- What you are asked to do -
Before copying, set the pictures aside; then repeat every line below verbatim.

═════ Data provided

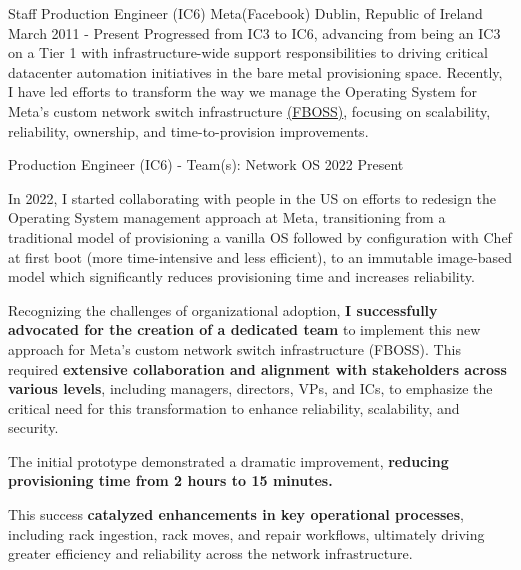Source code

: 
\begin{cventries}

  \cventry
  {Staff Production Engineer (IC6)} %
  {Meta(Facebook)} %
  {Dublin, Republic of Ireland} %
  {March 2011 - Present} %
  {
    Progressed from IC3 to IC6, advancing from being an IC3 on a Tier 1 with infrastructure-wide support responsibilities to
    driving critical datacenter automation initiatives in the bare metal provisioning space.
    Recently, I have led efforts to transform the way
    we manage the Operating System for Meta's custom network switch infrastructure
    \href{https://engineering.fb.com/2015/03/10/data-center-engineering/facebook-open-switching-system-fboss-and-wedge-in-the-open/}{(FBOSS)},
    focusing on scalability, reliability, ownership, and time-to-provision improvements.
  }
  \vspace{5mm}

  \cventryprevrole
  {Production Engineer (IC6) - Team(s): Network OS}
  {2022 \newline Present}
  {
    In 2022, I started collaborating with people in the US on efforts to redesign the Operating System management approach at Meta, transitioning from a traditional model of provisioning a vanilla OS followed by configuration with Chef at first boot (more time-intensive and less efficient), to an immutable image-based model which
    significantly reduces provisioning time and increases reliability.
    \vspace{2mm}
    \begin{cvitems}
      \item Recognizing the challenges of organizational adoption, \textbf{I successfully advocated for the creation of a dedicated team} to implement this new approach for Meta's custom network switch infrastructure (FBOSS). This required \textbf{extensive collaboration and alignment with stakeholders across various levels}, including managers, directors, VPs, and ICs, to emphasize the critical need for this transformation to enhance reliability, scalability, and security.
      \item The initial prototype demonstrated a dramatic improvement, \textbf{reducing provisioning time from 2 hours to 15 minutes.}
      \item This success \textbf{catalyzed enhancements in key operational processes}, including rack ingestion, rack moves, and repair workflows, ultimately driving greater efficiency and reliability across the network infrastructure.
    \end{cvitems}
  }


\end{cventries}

══════════

- Response for this exercise -
Source code

: 
\begin{cventries}

  \cventry
  {Staff Production Engineer (IC6)} %
  {Meta(Facebook)} %
  {Dublin, Republic of Ireland} %
  {March 2011 - Present} %
  {
    Progressed from IC3 to IC6, advancing from being an IC3 on a Tier 1 with infrastructure-wide support responsibilities to
    driving critical datacenter automation initiatives in the bare metal provisioning space.
    Recently, I have led efforts to transform the way
    we manage the Operating System for Meta's custom network switch infrastructure
    \href{https://engineering.fb.com/2015/03/10/data-center-engineering/facebook-open-switching-system-fboss-and-wedge-in-the-open/}{(FBOSS)},
    focusing on scalability, reliability, ownership, and time-to-provision improvements.
  }
  \vspace{5mm}

  \cventryprevrole
  {Production Engineer (IC6) - Team(s): Network OS}
  {2022 \newline Present}
  {
    In 2022, I started collaborating with people in the US on efforts to redesign the Operating System management approach at Meta, transitioning from a traditional model of provisioning a vanilla OS followed by configuration with Chef at first boot (more time-intensive and less efficient), to an immutable image-based model which
    significantly reduces provisioning time and increases reliability.
    \vspace{2mm}
    \begin{cvitems}
      \item Recognizing the challenges of organizational adoption, \textbf{I successfully advocated for the creation of a dedicated team} to implement this new approach for Meta's custom network switch infrastructure (FBOSS). This required \textbf{extensive collaboration and alignment with stakeholders across various levels}, including managers, directors, VPs, and ICs, to emphasize the critical need for this transformation to enhance reliability, scalability, and security.
      \item The initial prototype demonstrated a dramatic improvement, \textbf{reducing provisioning time from 2 hours to 15 minutes.}
      \item This success \textbf{catalyzed enhancements in key operational processes}, including rack ingestion, rack moves, and repair workflows, ultimately driving greater efficiency and reliability across the network infrastructure.
    \end{cvitems}
  }


\end{cventries}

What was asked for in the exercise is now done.